Je l’avais rencontrée je sais plus où, je sais plus à quelle occasion. Elle m’avait ramenée chez elle, la soirée devenait très très chaude. Je ne me suis douté de rien quand elle m’a dit qu’elle avait un truc à me montrer en s’approchant de mon cou. Ensuite, plus rien. Je me suis réveillé, trop naze pour être surpris, au moment où on m’extirpait un pieux du coeur, sur une scène où un type en trench-coat expliquait que ce que ma meuf avait fait était mal et qu’on devait la punir.

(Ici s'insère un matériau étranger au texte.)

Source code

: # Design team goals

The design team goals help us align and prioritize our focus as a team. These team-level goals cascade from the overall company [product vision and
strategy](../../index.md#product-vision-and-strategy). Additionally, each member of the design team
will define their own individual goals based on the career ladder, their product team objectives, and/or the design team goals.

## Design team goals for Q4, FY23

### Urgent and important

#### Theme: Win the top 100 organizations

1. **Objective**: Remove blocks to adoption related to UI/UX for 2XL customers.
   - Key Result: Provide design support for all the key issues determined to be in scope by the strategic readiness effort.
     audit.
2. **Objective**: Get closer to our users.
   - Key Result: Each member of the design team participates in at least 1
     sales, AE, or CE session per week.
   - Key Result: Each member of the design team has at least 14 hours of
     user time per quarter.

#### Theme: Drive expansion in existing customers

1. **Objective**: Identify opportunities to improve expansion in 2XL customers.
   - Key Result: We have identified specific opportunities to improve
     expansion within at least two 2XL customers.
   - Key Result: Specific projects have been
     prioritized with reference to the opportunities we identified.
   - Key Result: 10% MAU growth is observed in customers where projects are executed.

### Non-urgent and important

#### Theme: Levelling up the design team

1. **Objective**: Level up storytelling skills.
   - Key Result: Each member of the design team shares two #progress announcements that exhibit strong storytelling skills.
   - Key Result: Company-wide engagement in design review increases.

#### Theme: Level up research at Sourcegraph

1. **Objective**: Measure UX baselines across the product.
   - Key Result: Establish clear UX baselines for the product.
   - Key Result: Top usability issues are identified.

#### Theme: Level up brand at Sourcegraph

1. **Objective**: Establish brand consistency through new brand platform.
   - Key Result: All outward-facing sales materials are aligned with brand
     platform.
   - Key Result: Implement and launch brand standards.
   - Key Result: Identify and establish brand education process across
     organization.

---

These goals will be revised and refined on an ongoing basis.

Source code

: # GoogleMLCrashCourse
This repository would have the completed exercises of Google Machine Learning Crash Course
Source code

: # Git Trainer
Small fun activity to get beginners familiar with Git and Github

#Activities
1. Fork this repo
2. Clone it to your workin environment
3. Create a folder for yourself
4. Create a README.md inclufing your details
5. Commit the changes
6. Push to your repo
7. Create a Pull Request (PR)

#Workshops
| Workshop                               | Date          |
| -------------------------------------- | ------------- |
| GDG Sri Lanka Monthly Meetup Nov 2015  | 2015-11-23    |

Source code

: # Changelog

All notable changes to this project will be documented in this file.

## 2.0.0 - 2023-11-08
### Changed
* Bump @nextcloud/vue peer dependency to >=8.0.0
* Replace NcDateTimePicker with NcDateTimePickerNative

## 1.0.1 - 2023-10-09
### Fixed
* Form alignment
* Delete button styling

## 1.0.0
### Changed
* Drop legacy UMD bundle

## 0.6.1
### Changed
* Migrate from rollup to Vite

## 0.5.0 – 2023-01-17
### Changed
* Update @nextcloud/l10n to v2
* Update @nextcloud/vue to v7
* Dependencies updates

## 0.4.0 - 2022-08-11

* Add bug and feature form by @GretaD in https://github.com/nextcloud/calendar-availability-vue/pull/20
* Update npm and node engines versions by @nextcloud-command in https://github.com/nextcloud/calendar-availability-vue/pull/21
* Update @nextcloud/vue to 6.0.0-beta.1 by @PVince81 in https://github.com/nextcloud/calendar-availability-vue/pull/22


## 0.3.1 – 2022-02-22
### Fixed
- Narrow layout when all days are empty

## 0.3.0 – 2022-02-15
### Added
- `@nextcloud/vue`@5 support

Après ça je suis sorti dans la rue, un mec m’a alpagué, me racontant que j’étais devenu une créature de la nuit, et que mon baptême du feu serait de survivre dans les rues de Santa Monica.

[–SUITE–]

Des PNJ très… réussis.

Vous êtes donc un jeune vampire qui doit faire ses preuves. Avant de commencer quoi que ce soit, vous devez constituer votre personnage soit en répondant à un questionnaire, soit manuellement à travers une fiche où vous allez choisir la race de votre avatar (parmi les sept disponibles), ce qui vous donnera certains bonus et certains malus (par exemple, ayant choisi un Ventrue, je suis doué de domination, force d’âme et présence, par contre je ne peux pratiquement me nourrir que de sang noble), ainsi que son sexe, ce qui influera sur le comportement des PNJ vis-à-vis de vous. Ensuite, vous aurez un certain nombre de points à dépenser parmi les disciplines (dépendantes de la race) et capacités de votre perso (parmi lesquelles on compte informatique, astuce, force…), qui influent sur vos aptitudes (piratage, crochetage…).

Source molle
Première constatation en arrivant dans la planque de Santa Monica : on est déçu par les graphismes. Oh ce n’est pas laid, hein, mais pour du Source engine on aurait voulu de l’excellent. Alors oui, c’est détaillé, y’a pas mal de trucs qui traînent dans la cuisine, y’a de jolis effets de déformations sur la vitre, mais les textures n’ont rien d’extraordinaire et ça, ça fait toute la différence avec Half-Life 2. Cette impression de passer à côté de quelque chose de fabuleux est amplifiée quand on descend dans la rue, où le jeu a même le culot de ramer sur une bonne config (P4 3Ghz, 1024 de DDR 3200 et Radeon 9800 Pro 128 Mo). Heureusement, le level design rattrape le coup grâce à la diversité des niveaux et l’ambiance que ceux-ci dégagent.


Non, reviens Jeanette!

La plupart des PNJ a bénéficié d’un soin très poussé autant par leur aspect que par leurs mimiques et animations. On se souviendra longtemps de Velvet ou de Jeanette. Le moteur physique, lui, est assez mal implémenté (il n’est pas rare qu’on reste bloqué à cause d’un truc qui traîne par terre) et peu exploité. Pour ce qui est du son, les bruitages sont sympathiques mais pas transcendants, par contre la musique est parfaitement adaptée et chatouille agréablement l’oreille.

Riche de Gameplay
Le jeu en lui-même est un mélange FPS/TPS/RPG qui ressemble beaucoup à Deus Ex premier du nom : on évolue dans un milieu urbain (Los Angeles, divisée en quartiers entre lesquels on se ballade en taxi), il y a une ligne directrice et beaucoup de petites missions annexes qui permettent d’acquérir de l’expérience et de gonfler les stats. Mais là où on pouvait finir Deus Ex avec n’importe quel personnage sans trop lutter, Vampire nécessite lui une attention toute particulière aussi bien dans la création du personnage que dans son évolution si on ne veut pas que l’aventure ne se transforme en calvaire. Par exemple, avec mon perso qui n’avait pas beaucoup de skill aux flingues et pas de magie offensive à distance ou Célerité (une sorte de bullet-time que certaines races maîtrisent), j’ai vraiment lutté pendant une mission où on est pratiquement obligé de tuer à distance, mais à côté de ça les missions plus discrètes ont été maîtrisées. A ce sujet, un indicateur de furtivité vous indique d’une part l’attention que vous portent les ennemis, d’autre part la luminosité dans laquelle vous vous trouvez.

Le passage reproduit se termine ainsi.